Trends in depressie bij 55-64-jarigen: booming business!
achtergrond Aan de World-Health- Organisation(who)-voorspellingen dat depressie de komende decennia zal uitgroeien tot de grootste ziektelastveroorzaker wordt veel gerefereerd. Hoewel deze grotendeels berusten op extrapolaties van huidige depressieprevalentiecijfers naar de verwachte toekomstige bevolkingsopbouw, wordt weinig onderzoek gedaan naar het werkelijke verloop van depressieprevalentiecijfers in de tijd (trends). De uitkomsten van onderzoeken tot nu toe zijn onvoldoende consistent en variatie in methodologie maakt onderlinge vergelijking onvoldoende mogelijk. Bovendien is in deze onderzoeken nauwelijks rekening gehouden met risicofactoren en veranderingen in het voorkomen hiervan. Niettemin is inzicht in het verloop van prevalentiecijfers in relatie tot risicofactoren essentieel bij een etiologisch multifactoriële ziekte als depressie.
doel Onderzoeken of de depressieprevalentie verandert in de tijd en of eventuele veranderingen hierin verklaard kunnen worden door veranderingen in het vóórkomen van risicofactoren en/of in de impact van risicofactoren op het ontstaan van depressie.
methoden Data van de Longitudinal Aging Study Amsterdam (lasa) werden gebruikt. Het onderzoek omvat twee aselecte steekproeven van 55-64-jarigen in 1992/1993 (n = 966) en 2002/2003 (n = 1002). Responspercentages waren respectievelijk 62% en 57%. Depressie werd gemeten met de Center for Epidemiologic Studies Depression(ces-d)- schaal.

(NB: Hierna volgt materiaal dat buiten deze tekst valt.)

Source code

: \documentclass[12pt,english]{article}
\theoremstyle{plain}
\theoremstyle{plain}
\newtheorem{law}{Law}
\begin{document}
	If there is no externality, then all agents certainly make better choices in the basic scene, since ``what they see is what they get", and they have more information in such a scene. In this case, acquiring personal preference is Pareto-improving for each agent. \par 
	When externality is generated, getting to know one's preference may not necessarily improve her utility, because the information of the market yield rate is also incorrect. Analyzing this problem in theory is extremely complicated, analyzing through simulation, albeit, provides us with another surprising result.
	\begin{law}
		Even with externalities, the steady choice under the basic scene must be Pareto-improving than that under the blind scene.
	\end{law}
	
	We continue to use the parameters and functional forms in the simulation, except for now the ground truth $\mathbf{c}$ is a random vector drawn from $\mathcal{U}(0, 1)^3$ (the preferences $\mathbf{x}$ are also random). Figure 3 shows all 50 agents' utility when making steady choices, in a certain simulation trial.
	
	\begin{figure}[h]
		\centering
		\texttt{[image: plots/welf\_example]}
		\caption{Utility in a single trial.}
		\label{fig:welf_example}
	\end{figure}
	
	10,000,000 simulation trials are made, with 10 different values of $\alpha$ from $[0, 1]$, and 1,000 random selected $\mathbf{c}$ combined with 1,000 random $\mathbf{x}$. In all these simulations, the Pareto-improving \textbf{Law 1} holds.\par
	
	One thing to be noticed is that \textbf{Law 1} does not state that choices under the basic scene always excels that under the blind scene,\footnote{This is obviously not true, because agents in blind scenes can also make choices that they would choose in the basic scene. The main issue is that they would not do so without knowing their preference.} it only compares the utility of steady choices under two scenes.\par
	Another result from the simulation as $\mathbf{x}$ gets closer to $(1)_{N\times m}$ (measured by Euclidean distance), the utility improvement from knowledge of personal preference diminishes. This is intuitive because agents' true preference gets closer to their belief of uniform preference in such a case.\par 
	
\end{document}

resultaten De prevalentie van depressie bij vrouwen nam toe van 12,0% naar 20,6% (p < 0,01). Na correctie voor risicofactoren was de oddsratio 1,74 (95%-betrouwbaarheidsinterval 1,17- 2,57). Bij mannen trad geen verandering in prevalentie op. De trends in depressie werden niet verklaard door trends in risicofactoren. Wél veranderde de impact van de covariabele 'werkstatus': bij mannen nam het risico op depressie bij werkenden toe, terwijl bij vrouwen dit risico juist bij niet-werkenden toenam.
conclusie De prevalentie van depressie is in 10 jaar bij 55-64-jarige vrouwen aanzienlijk toegenomen, en kon niet worden verklaard door veranderingen in (de impact van) risicofactoren.